● **Required work**
Copy nothing past the line containing "- Aggiunta ricerca". Transcribe every line of the listing below up to and including it, from the first, except pictures.
START Study material
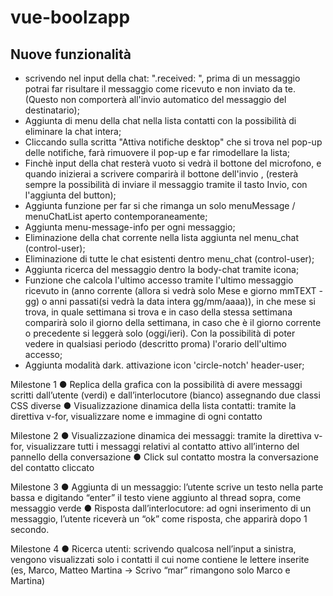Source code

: # vue-boolzapp

## Nuove funzionalità
- scrivendo nel input della chat:  ".received: ", prima di un messaggio potrai far risultare il messaggio come ricevuto e non inviato da te. (Questo non comporterà all'invio automatico del messaggio del destinatario);
- Aggiunta di menu della chat nella lista contatti con la possibilità di eliminare la chat intera;
- Cliccando sulla scritta "Attiva notifiche desktop" che si trova nel pop-up delle notifiche, farà rimuovere il pop-up e far rimodellare la lista;
- Finchè input della chat resterà vuoto si vedrà il bottone del microfono, e quando inizierai a scrivere comparirà il bottone dell'invio , (resterà sempre la possibilità di inviare il messaggio tramite il tasto Invio, con l'aggiunta del button);
- Aggiunta funzione per far si che rimanga un solo menuMessage / menuChatList aperto contemporaneamente;
- Aggiunta menu-message-info per ogni messaggio;
- Eliminazione della chat corrente nella lista aggiunta nel menu_chat (control-user);
- Eliminazione di tutte le chat esistenti dentro menu_chat (control-user);
- Aggiunta ricerca del messaggio dentro la body-chat tramite icona;
- Funzione che calcola l'ultimo accesso tramite l'ultimo messaggio ricevuto in (anno corrente (allora si vedrà solo Mese e giorno mmTEXT - gg) o anni passati(si vedrà la data intera gg/mm/aaaa)), in che mese si trova, in quale settimana si trova e in caso della stessa settimana comparirà solo il giorno della settimana, in caso che è il giorno corrente o precedente si leggerà solo (oggi/ieri). Con la possibilità di poter vedere in qualsiasi periodo (descritto proma) l'orario dell'ultimo accesso;
- Aggiunta modalità dark. attivazione icon 'circle-notch' header-user;  

Milestone 1
● Replica della grafica con la possibilità di avere messaggi scritti dall’utente (verdi) e dall’interlocutore (bianco) assegnando due classi CSS diverse
● Visualizzazione dinamica della lista contatti: tramite la direttiva v-for, visualizzare nome e immagine di ogni contatto

Milestone 2
● Visualizzazione dinamica dei messaggi: tramite la direttiva v-for, visualizzare tutti i messaggi relativi al contatto attivo all’interno del pannello della conversazione
● Click sul contatto mostra la conversazione del contatto cliccato

Milestone 3
● Aggiunta di un messaggio: l’utente scrive un testo nella parte bassa e digitando
“enter” il testo viene aggiunto al thread sopra, come messaggio verde
● Risposta dall’interlocutore: ad ogni inserimento di un messaggio, l’utente riceverà
un “ok” come risposta, che apparirà dopo 1 secondo.

Milestone 4
● Ricerca utenti: scrivendo qualcosa nell’input a sinistra, vengono visualizzati solo i contatti il cui nome contiene le lettere inserite (es, Marco, Matteo Martina -> Scrivo “mar” rimangono solo Marco e Martina)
END Study material
● **Task result**
Source code

: # vue-boolzapp

## Nuove funzionalità
- scrivendo nel input della chat:  ".received: ", prima di un messaggio potrai far risultare il messaggio come ricevuto e non inviato da te. (Questo non comporterà all'invio automatico del messaggio del destinatario);
- Aggiunta di menu della chat nella lista contatti con la possibilità di eliminare la chat intera;
- Cliccando sulla scritta "Attiva notifiche desktop" che si trova nel pop-up delle notifiche, farà rimuovere il pop-up e far rimodellare la lista;
- Finchè input della chat resterà vuoto si vedrà il bottone del microfono, e quando inizierai a scrivere comparirà il bottone dell'invio , (resterà sempre la possibilità di inviare il messaggio tramite il tasto Invio, con l'aggiunta del button);
- Aggiunta funzione per far si che rimanga un solo menuMessage / menuChatList aperto contemporaneamente;
- Aggiunta menu-message-info per ogni messaggio;
- Eliminazione della chat corrente nella lista aggiunta nel menu_chat (control-user);
- Eliminazione di tutte le chat esistenti dentro menu_chat (control-user);
- Aggiunta ricerca del messaggio dentro la body-chat tramite icona;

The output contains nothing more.